The difference between the athlete's heart and that of the sedentary becomes clear during the effort. In highly trained endurance athletes, the maximum GC can exceptionally reach 35 - 40 L / min, values practically double of those reached by a sedentary subject.
The trained heart increases the GS with respect to the rest values to a greater extent than that of the heart of a sedentary subject; in fact, with the same exercise intensity, the athlete's CF is always much lower than the sedentary one (relative bradycardia during exertion).
In addition to these differences described above, there are other differences in the behavior of the heart during the effort. By hand they love that the CF increases during the physical exercise, the time available to the ventricles to fill up (the duration of the diastole) is reduced in parallel: the trained heart, being more "elastic", is easier to accept the blood in its ventricular cavities and consequently manages to fill up well even when the CF increases a lot and the duration of diastole is reduced. This mechanism contributes to the maintenance of a high GS.
Peripheral adaptations
It is logical that the circulatory system, consisting of arterial and venous vessels, must also adapt to this new reality. In other words the circulation must be increased in order to allow the flow of blood flows (equivalent to car traffic) so high without "slowing down".
At the expense of microcirculation, the most important adaptations naturally concern the muscles, particularly the more trained muscles. The capillaries, through which the exchanges between blood and muscle take place, are distributed to a greater extent around the red, slow, aerobic metabolism fibers (oxidative fibers), which need a greater quantity of oxygen.

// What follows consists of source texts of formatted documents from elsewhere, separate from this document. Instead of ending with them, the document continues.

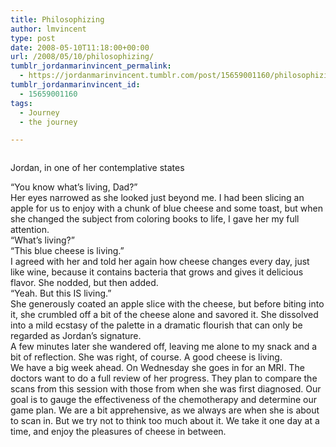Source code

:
 ```yaml
---
title: Philosophizing
author: lmvincent
type: post
date: 2008-05-10T11:18:00+00:00
url: /2008/05/10/philosophizing/
tumblr_jordanmarinvincent_permalink:
  - https://jordanmarinvincent.tumblr.com/post/15659001160/philosophizing
tumblr_jordanmarinvincent_id:
  - 15659001160
tags:
  - Journey
  - the journey

---
```

<a href="https://www.flickr.com/photos/larryvincent/2481275846/" title="photo sharing" target="_blank" rel="noopener"><img class="right" src="https://farm4.static.flickr.com/3267/2481275846_4d76229018_m.jpg" alt="" /></a>

Jordan, in one of her contemplative states

&ldquo;You know what&rsquo;s living, Dad?&rdquo;  
Her eyes narrowed as she looked just beyond me. I had been slicing an apple for us to enjoy with a chunk of blue cheese and some toast, but when she changed the subject from coloring books to life, I gave her my full attention.  
&ldquo;What&rsquo;s living?&rdquo;  
&ldquo;This blue cheese is living.&rdquo;  
I agreed with her and told her again how cheese changes every day, just like wine, because it contains bacteria that grows and gives it delicious flavor. She nodded, but then added.  
&ldquo;Yeah. But this IS living.&rdquo;  
She generously coated an apple slice with the cheese, but before biting into it, she crumbled off a bit of the cheese alone and savored it. She dissolved into a mild ecstasy of the palette in a dramatic flourish that can only be regarded as Jordan&rsquo;s signature.  
A few minutes later she wandered off, leaving me alone to my snack and a bit of reflection. She was right, of course. A good cheese is living.<a name="more"></a>  
We have a big week ahead. On Wednesday she goes in for an MRI. The doctors want to do a full review of her progress. They plan to compare the scans from this session with those from when she was first diagnosed. Our goal is to gauge the effectiveness of the chemotherapy and determine our game plan. We are a bit apprehensive, as we always are when she is about to scan in. But we try not to think too much about it. We take it one day at a time, and enjoy the pleasures of cheese in between.

<div class="blogger-post-footer">
  <img loading="lazy" width="1" height="1" src="https://blogger.googleusercontent.com/tracker/9039099668816362935-5144072643884598375?l=jordansjourney2.blogspot.com" alt="" />
</div>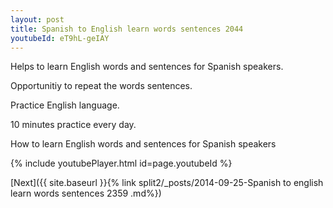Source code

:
 ```yaml
---
layout: post
title: Spanish to English learn words sentences 2044 
youtubeId: eT9hL-geIAY
---
```

 
 
Helps to learn English words and sentences for Spanish speakers.

Opportunitiy to repeat the words sentences. 

Practice English language. 
 
10 minutes practice every day. 
 
How to learn English words and sentences for Spanish speakers 
 
{% include youtubePlayer.html id=page.youtubeId %}
 
 
[Next]({{ site.baseurl }}{% link  split2/_posts/2014-09-25-Spanish to english learn words sentences 2359 .md%})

In the endurance athlete with training, there is an absolute increase in the number of capillaries and the capillary / muscle fiber ratio, a phenomenon known as capillarization . Thanks to it, the muscle cells find themselves in the best conditions to take full advantage of the increased availability of oxygen and energy substrates. The increase in the capillary surface and the capacity of vasodilation of the muscular arterioles, causes the muscles to be able to receive truly remarkable amounts of blood without increasing the mean arterial pressure.
In addition to vessels of microcirculation, medium and large-sized arterial and venous vessels also increase their size ("athlete's vessels"). The phenomenon is particularly evident in the inferior vena cava, the vessel that brings back to the heart the blood coming from the muscles of the lower limbs, used a lot in various sports.
Following resistance training, coronary arteries increase, which feed the heart. The athlete's heart, by increasing its volume and muscle mass, needs a greater supply of blood and a greater quantity of oxygen.
The increase in the size of the coronaries (the vessels that nourish the heart) is another of the elements that differentiate the physiological hypertrophy of the heart from the pathological one linked to congenital or acquired heart diseases.